Supervisor Elham AbolFateh
Editor in Chief Mohamed Wadie

Egypt Takes Serious Steps to Convert Waste into Electric Energy


Mon 10 Apr 2023 | 10:42 PM
Ahmed Emam

Egypt is set to establish its first factory to generate electricity from biogas in Sadat City.

The new factory will annually convert 85,000 tons of cattle dung into one megawatt/hour of electricity that will be connected to the national electricity grid.

It will also produce more than 80,000 tons of high-quality organic fertilizer, proven to be effective in restoring agricultural soil fertility and doubling its productivity.

The factory is expected to reduce greenhouse emissions by about 5,000 tons of carbon dioxide.

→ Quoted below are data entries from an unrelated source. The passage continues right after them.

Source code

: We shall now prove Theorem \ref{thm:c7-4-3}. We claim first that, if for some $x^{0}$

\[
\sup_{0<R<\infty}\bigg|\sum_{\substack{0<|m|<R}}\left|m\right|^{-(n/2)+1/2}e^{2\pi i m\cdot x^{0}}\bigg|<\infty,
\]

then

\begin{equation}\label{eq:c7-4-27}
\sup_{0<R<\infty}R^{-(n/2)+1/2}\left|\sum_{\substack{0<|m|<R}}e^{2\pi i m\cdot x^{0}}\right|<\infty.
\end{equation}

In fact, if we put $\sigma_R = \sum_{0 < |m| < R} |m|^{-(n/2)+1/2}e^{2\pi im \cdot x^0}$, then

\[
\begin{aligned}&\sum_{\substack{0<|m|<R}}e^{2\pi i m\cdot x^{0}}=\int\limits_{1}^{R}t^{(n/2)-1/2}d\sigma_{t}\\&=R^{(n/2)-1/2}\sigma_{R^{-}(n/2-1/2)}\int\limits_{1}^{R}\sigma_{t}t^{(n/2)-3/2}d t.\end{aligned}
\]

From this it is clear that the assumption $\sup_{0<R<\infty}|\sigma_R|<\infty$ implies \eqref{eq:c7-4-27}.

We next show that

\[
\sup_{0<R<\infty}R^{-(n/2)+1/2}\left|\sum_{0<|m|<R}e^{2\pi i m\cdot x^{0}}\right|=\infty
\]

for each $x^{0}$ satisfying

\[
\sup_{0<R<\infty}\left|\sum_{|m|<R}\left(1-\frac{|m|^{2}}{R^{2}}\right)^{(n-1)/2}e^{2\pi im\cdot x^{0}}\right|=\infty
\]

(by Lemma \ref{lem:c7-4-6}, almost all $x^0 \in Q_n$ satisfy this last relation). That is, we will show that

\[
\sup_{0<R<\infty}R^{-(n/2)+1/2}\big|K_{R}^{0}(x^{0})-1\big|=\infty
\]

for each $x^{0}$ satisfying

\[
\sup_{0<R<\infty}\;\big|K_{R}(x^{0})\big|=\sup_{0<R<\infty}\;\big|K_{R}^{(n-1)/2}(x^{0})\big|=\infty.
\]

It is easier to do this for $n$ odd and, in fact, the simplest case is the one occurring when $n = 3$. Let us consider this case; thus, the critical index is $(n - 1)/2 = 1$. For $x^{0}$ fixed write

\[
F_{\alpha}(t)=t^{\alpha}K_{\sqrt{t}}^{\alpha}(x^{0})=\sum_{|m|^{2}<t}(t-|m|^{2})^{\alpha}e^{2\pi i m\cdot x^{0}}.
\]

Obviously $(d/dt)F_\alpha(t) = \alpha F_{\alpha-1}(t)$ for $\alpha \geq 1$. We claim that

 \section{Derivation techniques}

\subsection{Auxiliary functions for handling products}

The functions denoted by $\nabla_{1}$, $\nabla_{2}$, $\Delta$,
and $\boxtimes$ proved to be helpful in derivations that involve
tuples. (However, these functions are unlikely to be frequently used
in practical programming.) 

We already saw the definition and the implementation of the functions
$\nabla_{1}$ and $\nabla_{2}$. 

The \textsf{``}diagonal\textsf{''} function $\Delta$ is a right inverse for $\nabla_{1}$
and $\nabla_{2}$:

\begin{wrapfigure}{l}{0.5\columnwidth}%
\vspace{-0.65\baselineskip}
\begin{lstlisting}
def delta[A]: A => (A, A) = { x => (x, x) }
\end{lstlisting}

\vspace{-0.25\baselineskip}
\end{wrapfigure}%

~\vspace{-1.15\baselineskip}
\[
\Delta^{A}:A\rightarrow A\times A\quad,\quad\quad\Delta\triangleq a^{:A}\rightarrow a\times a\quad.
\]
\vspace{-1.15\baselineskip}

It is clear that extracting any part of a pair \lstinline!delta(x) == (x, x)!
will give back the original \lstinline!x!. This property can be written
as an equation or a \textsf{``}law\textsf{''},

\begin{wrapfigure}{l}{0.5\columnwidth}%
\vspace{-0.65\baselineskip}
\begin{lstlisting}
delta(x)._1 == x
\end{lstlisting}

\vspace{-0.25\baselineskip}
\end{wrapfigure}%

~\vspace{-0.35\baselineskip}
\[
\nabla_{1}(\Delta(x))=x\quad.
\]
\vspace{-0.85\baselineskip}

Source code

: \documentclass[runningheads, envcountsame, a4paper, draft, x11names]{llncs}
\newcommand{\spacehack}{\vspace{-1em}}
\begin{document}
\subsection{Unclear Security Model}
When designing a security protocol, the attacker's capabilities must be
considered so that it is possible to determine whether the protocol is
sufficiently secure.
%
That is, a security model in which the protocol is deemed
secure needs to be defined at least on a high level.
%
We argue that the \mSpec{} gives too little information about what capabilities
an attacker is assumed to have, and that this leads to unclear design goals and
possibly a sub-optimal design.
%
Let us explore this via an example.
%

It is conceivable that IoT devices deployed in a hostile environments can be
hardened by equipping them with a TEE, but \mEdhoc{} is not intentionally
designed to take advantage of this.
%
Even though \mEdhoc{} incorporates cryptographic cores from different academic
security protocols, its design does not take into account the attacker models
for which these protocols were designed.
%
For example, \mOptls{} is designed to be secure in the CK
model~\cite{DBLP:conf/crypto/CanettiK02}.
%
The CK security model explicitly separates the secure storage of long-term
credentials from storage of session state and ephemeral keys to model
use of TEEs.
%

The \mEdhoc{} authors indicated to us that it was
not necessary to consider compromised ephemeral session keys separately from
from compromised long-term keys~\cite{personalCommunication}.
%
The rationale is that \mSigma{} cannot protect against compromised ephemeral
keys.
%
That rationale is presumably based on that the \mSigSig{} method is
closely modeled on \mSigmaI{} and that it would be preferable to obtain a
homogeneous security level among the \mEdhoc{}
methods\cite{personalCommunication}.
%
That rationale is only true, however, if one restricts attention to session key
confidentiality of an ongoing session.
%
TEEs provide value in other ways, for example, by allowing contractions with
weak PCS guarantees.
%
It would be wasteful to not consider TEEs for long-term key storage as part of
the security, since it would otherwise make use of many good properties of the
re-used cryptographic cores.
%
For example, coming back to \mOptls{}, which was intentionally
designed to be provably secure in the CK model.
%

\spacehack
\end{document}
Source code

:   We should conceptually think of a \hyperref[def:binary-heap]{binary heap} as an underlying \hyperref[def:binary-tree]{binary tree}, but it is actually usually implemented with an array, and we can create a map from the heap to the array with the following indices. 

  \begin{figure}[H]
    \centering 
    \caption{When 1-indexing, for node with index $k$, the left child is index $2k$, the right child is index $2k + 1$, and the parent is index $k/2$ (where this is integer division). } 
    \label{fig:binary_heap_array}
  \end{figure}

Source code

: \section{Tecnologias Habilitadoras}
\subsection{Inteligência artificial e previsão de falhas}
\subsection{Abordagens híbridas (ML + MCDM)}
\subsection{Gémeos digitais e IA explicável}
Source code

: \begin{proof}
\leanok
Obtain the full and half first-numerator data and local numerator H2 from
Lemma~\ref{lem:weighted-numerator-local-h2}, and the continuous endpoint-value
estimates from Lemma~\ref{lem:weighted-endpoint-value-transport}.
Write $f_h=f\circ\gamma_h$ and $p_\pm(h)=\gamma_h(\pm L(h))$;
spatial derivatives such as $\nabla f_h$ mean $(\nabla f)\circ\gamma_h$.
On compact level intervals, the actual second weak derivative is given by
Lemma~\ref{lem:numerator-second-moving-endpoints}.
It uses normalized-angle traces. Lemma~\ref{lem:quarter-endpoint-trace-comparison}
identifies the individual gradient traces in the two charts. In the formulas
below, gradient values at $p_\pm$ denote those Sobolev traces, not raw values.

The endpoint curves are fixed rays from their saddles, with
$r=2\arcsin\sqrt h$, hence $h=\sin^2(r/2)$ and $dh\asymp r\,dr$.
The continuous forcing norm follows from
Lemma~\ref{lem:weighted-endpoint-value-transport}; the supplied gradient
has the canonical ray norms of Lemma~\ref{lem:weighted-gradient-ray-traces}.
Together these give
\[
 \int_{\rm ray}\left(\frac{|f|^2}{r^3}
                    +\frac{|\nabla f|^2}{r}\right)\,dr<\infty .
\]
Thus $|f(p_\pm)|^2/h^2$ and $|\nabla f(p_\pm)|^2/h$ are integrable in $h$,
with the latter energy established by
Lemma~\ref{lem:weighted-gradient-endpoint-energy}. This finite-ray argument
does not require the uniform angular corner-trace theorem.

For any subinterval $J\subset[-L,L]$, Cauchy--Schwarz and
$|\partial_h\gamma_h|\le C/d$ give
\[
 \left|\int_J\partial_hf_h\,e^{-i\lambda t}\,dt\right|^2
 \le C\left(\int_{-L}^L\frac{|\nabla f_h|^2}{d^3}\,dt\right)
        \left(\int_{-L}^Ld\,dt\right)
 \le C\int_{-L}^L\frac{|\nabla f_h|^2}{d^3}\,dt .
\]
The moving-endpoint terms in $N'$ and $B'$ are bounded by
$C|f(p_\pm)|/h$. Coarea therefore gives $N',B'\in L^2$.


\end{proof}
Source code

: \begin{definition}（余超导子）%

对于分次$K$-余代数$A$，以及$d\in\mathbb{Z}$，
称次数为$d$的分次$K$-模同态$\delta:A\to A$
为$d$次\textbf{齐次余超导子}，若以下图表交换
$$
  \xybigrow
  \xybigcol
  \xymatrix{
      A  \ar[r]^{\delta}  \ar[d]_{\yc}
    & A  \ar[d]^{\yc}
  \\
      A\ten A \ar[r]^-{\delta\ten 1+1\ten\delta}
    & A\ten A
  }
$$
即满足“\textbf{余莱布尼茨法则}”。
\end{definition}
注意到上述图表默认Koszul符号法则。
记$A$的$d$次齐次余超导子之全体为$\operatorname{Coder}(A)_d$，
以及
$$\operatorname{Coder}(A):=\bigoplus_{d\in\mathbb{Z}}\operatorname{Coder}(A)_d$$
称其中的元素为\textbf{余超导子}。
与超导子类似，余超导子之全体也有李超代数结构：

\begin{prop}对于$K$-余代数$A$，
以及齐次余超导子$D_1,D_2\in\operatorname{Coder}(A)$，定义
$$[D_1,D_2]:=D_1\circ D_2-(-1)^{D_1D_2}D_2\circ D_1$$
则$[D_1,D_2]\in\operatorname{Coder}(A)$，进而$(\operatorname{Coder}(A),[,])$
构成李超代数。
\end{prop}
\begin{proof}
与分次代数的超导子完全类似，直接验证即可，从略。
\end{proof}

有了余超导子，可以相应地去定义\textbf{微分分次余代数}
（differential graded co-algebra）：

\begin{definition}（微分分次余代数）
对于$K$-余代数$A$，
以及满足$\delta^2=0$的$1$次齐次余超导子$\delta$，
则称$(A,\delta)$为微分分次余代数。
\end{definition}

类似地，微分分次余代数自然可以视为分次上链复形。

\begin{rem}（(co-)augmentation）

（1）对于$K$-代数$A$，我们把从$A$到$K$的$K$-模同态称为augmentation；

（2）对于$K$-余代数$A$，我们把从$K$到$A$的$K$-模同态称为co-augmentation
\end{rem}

Moreover, Egypt’s Minister of Environment Yasmine Fouad inked a contract for the implementation of a project for financing, designing, constructing, exploiting, maintaining and transferring ownership of the municipal solid waste into an electric energy plant in Abu Rawash in Giza Governorate.

Additionally, the country intends to increase the supply of electricity generated from renewable sources to 20% by 2022 and 42% by 2035, with wind providing 14 percent, hydropower 2%, and solar  25% by 2035.

The government has recently allocated an area of about 7,845 square kilometers in the Gulf of Suez region and the Nile Banks for NREA to implement additional wind energy projects.

In 2017, the Ras Ghareb wind farm project was launched near the Gulf of Suez (approximately 30 km north-west of Ras Ghareb) in order to produce 262.5MW, and supply power to nearly 500,000 households.